Simply, this shows that these dominant edge providers have at least 50% to 175% more “gatekeeper” power that the top ISPs do, and dramatically more gatekeeper power than that of any other ISP.


Moreover, the FCC is well aware that ISPs are limited by antitrust precedent and the FCC’s media ownership rules to about a third of a market supposedly because of “network effects,” while the dominant edge providers have been able to become dominant precisely because they have no practical antitrust/FCC limit on their scale, scope or reach, and because they enjoy phenomenal inter-network effects that the world has never seen before.


So who are the real gatekeepers? Edge platforms are the real gatekeepers because they have been allowed to gain unprecedented scale, scope and reach. 


Second, this chart shows the positioning of these dominant edge platforms. They are in between the users’ device and the ISP. Thus these entities don’t rely on an ISP for consumers to use these services because users’ devices enable these applications before the ISP is ever involved.


Moreover, if Google, Apple, Facebook and Microsoft encrypt their traffic, as they are doing and plan to do more universally, over 90% of traffic coming from these dominant edge platforms will either be dark/unintelligible to the ISP, or invisible because it is rerouted to edge proxy ISP servers that do the encrypting.       


Some will claim that ISPs are different from edge platforms because of higher switching costs. Google deceptively claims “competition is a click away.” That may be truth, but not the whole truth and nothing but the truth.


Think about it. If a user wanted to totally switch from all Google’s or Facebook’s products and services, there would be huge switching costs. Leaving Google or Facebook completely like one completely would leave an ISP, would obviously take much more personal time and personal effort and personal hassle than switching an ISP, and that doesn’t even touch the inefficiencies of trying to reconstruct a Google-like integrated service without Google, or a Facebook-like connected/networked service without Facebook.  

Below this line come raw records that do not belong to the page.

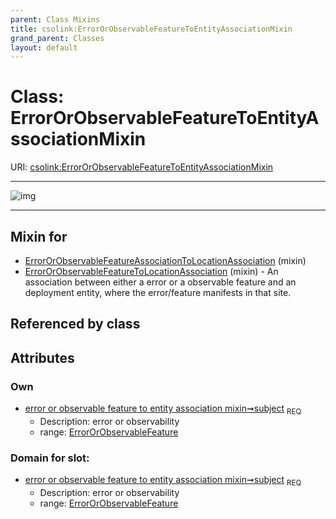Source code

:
 ```yaml
---
parent: Class Mixins
title: csolink:ErrorOrObservableFeatureToEntityAssociationMixin
grand_parent: Classes
layout: default
---
```


# Class: ErrorOrObservableFeatureToEntityAssociationMixin




URI: [csolink:ErrorOrObservableFeatureToEntityAssociationMixin](https://w3id.org/csolink/vocab/ErrorOrObservableFeatureToEntityAssociationMixin)


---

![img](http://yuml.me/diagram/nofunky;dir:TB/class/[ErrorOrObservableFeature]%3Csubject%201..1-%20[ErrorOrObservableFeatureToEntityAssociationMixin],[ErrorOrObservableFeatureToLocationAssociation]uses%20-.-%3E[ErrorOrObservableFeatureToEntityAssociationMixin],[ErrorOrObservableFeatureAssociationToLocationAssociation]uses%20-.-%3E[ErrorOrObservableFeatureToEntityAssociationMixin],[ErrorOrObservableFeatureToLocationAssociation],[ErrorOrObservableFeatureAssociationToLocationAssociation],[ErrorOrObservableFeature])

---


## Mixin for

 * [ErrorOrObservableFeatureAssociationToLocationAssociation](ErrorOrObservableFeatureAssociationToLocationAssociation.md) (mixin) 
 * [ErrorOrObservableFeatureToLocationAssociation](ErrorOrObservableFeatureToLocationAssociation.md) (mixin)  - An association between either a error or a observable feature and an deployment entity, where the error/feature manifests in that site.

## Referenced by class


## Attributes


### Own

 * [error or observable feature to entity association mixin➞subject](error_or_observable_feature_to_entity_association_mixin_subject.md)  <sub>REQ</sub>
    * Description: error or observability
    * range: [ErrorOrObservableFeature](ErrorOrObservableFeature.md)

### Domain for slot:

 * [error or observable feature to entity association mixin➞subject](error_or_observable_feature_to_entity_association_mixin_subject.md)  <sub>REQ</sub>
    * Description: error or observability
    * range: [ErrorOrObservableFeature](ErrorOrObservableFeature.md)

In sum, the FCC has put itself in a largely indefensible position.


It is claiming that it must protect certain private information from being used without permission by ISPs while at the same time the FCC is going out of its way to ensure that edge platforms, that have vastly more gatekeeper power than any ISP, and that Hoover-up private information indiscriminately for a living without the meaningful knowledge or consent of their users, are protected from the FCC’s Internet privacy regulations!


These proposed privacy regulations lay bare that the FCC is more committed to protecting dominant edge providers’ commercial interests, than American consumers’ privacy interests.






6. Precursorblog: Goobris: Google Expecting Less Privacy Regulation than its Competitors


Submitted by Scott Cleland on Tue, 2016-05-10 10:43


Why does the company that by far collects the most private information that the FCC claims it wants to protect, and that also has the worst consumer privacy protection record with the FTC, (Google), get 99% exempted from the telecom and cable privacy protections expected of telephone, broadband, cable and satellite providers? 


Is it the same reason, that the edge platforms with much more gatekeeper power and private data collection opportunity than ISPs somehow warrant no FCC privacy regulation? (See info-graphic here; explanation here.)


How can the U.S. credibly demand a data safe harbor in the EU on the basis of promises that the U.S. has vigilant, robust and comprehensive privacy enforcement in the U.S., when the worst privacy offender in both Europe and the U.S., Google, de facto enjoys special lenient privacy treatment from both the current FTC and the current FCC?


Those are good questions for the Senate Judiciary Committee to ask FCC and FTC leadership this week at its privacy oversight hearing, which in part is examining why the FCC and FTC appear more interested in protecting Google and other Big Internet companies from privacy regulation, than in protecting consumers’ expected communications and viewing habits privacy.


What are the facts?


Google collects and stores vastly more private information than any other entity – see the evidence here. Google also has the worst privacy record of any major American company – see the evidence here. Google’s dominant mobile operating system, Android, also has the worst data protection record of any major American company – see evidence here. To understand why Google is a uniquely problematic privacy problem, see the detailed analysis and evidence here.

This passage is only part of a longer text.